Are You Making a Mistake with Your Data-Driven Marketing?
The prevalence of data, and its promise to provide measurable, actionable results for businesses have created an unprecedented demand for us (marketers) to adopt data-driven mindsets. Thanks to improved software and analytics, we are able to capture hundreds, even thousands, of metrics on our marketing activities on a day-to-day basis.
The prevalence of data, and its promise to provide measurable, actionable results for businesses have created an unprecedented demand for us (marketers) to adopt data-driven mindsets. Thanks to improved software and analytics, we are able to capture hundreds, even thousands, of metrics on our online marketing activities on a day-to-day basis.
The intensity and availability of data only stands to increase. In a recent study, 78 percent of marketers reported feeling pressure to become more data-driven*. Although this is an admirable goal, there are consequences to becoming too data-driven.
These recommendations are for teams looking to align themselves around data, while avoiding common stumbling blocks:
Uneven adoption and use of data across teams. Understanding shared metrics requires education. Make sure to inform your team and peers about the rationale for adopting a new metric, or using it as a reference point for success. By ignoring this step, you introduce friction between teams or their members.
Not qualifying data sources. When adopting a new tool or piece of software, include key stakeholders in the evaluation process. Roll out the tool by educating a broader group than just those using the tool. When data from the tool is referenced in the future, every team member should have context for what that data point means, and how it is being used.

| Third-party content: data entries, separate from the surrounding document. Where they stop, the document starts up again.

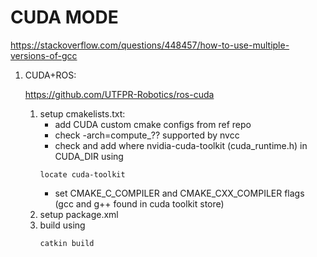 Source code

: # CUDA MODE



https://stackoverflow.com/questions/448457/how-to-use-multiple-versions-of-gcc


1. CUDA+ROS:
    
    https://github.com/UTFPR-Robotics/ros-cuda
    1. setup cmakelists.txt: 
        - add CUDA custom cmake configs from ref repo
        - check -arch=compute_?? supported by nvcc
        - check and add where nvidia-cuda-toolkit (cuda_runtime.h) in CUDA_DIR using
        ```
        locate cuda-toolkit
        ```
        - set CMAKE_C_COMPILER and CMAKE_CXX_COMPILER flags (gcc and g++ found in cuda toolkit store)
    2. setup package.xml
    3. build using 
        ```
        catkin build
        ``` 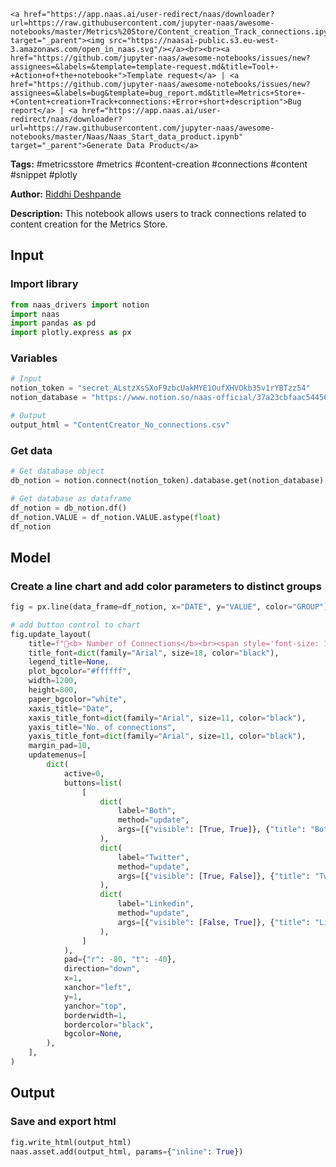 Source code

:     <a href="https://app.naas.ai/user-redirect/naas/downloader?url=https://raw.githubusercontent.com/jupyter-naas/awesome-notebooks/master/Metrics%20Store/Content_creation_Track_connections.ipynb" target="_parent"><img src="https://naasai-public.s3.eu-west-3.amazonaws.com/open_in_naas.svg"/></a><br><br><a href="https://github.com/jupyter-naas/awesome-notebooks/issues/new?assignees=&labels=&template=template-request.md&title=Tool+-+Action+of+the+notebook+">Template request</a> | <a href="https://github.com/jupyter-naas/awesome-notebooks/issues/new?assignees=&labels=bug&template=bug_report.md&title=Metrics+Store+-+Content+creation+Track+connections:+Error+short+description">Bug report</a> | <a href="https://app.naas.ai/user-redirect/naas/downloader?url=https://raw.githubusercontent.com/jupyter-naas/awesome-notebooks/master/Naas/Naas_Start_data_product.ipynb" target="_parent">Generate Data Product</a>

**Tags:** #metricsstore #metrics #content-creation #connections #content #snippet #plotly

**Author:** [Riddhi Deshpande](https://www.linkedin.com/in/riddhideshpande/)

**Description:** This notebook allows users to track connections related to content creation for the Metrics Store.

## Input

### Import library


```python
from naas_drivers import notion
import naas
import pandas as pd
import plotly.express as px
```

### Variables


```python
# Input
notion_token = "secret_ALstzXsSXoF9zbcUakMYE1OufXHVOkb35v1rYBTzz54"
notion_database = "https://www.notion.so/naas-official/37a23cbfaac5445690301dfd49f035d3?v=8ab1b2f3847d4067ac5ae19a799c7dcb"

# Output
output_html = "ContentCreator_No_connections.csv"
```

### Get data


```python
# Get database object
db_notion = notion.connect(notion_token).database.get(notion_database)

# Get database as dataframe
df_notion = db_notion.df()
df_notion.VALUE = df_notion.VALUE.astype(float)
df_notion
```

## Model

### Create a line chart and add color parameters to distinct groups


```python
fig = px.line(data_frame=df_notion, x="DATE", y="VALUE", color="GROUP")

# add button control to chart
fig.update_layout(
    title=f"🚀<b> Number of Connections</b><br><span style='font-size: 13px;'></span>",
    title_font=dict(family="Arial", size=18, color="black"),
    legend_title=None,
    plot_bgcolor="#ffffff",
    width=1200,
    height=800,
    paper_bgcolor="white",
    xaxis_title="Date",
    xaxis_title_font=dict(family="Arial", size=11, color="black"),
    yaxis_title="No. of connections",
    yaxis_title_font=dict(family="Arial", size=11, color="black"),
    margin_pad=10,
    updatemenus=[
        dict(
            active=0,
            buttons=list(
                [
                    dict(
                        label="Both",
                        method="update",
                        args=[{"visible": [True, True]}, {"title": "Both"}],
                    ),
                    dict(
                        label="Twitter",
                        method="update",
                        args=[{"visible": [True, False]}, {"title": "Twitter"}],
                    ),
                    dict(
                        label="Linkedin",
                        method="update",
                        args=[{"visible": [False, True]}, {"title": "Linkedin"}],
                    ),
                ]
            ),
            pad={"r": -80, "t": -40},
            direction="down",
            x=1,
            xanchor="left",
            y=1,
            yanchor="top",
            borderwidth=1,
            bordercolor="black",
            bgcolor=None,
        ),
    ],
)
```

## Output

### Save and export html


```python
fig.write_html(output_html)
naas.asset.add(output_html, params={"inline": True})
```
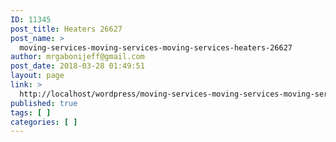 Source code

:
 ```yaml
---
ID: 11345
post_title: Heaters 26627
post_name: >
  moving-services-moving-services-moving-services-heaters-26627
author: mrgabonijeff@gmail.com
post_date: 2018-03-28 01:49:51
layout: page
link: >
  http://localhost/wordpress/moving-services-moving-services-moving-services-heaters-26627/
published: true
tags: [ ]
categories: [ ]
---
```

Using data selectively. If you have metrics to report upon, choose them before starting project and use them consistently. If you investigate a problem by digging in to your analytics, do not selectively use data points that reinforce your hypothesis. Instead, consider all data points, including the ones that support and contradict your instinct. Develop a theory and propose a solution that takes into account the outlying metrics.
Looking at only quantitative, not qualitative, data. Quantitative data encompasses the “what,” but doesn’t always illustrate the “why.” Understanding product-market fit or the leaks in your marketing funnel should be informed by both of these data types. In many cases, your choices on what to change will be informed by this qualitative feedback. Leverage customer surveys, user testing, A/B testing tools, and interviews to collect feedback on your marketing messaging, website flow and content.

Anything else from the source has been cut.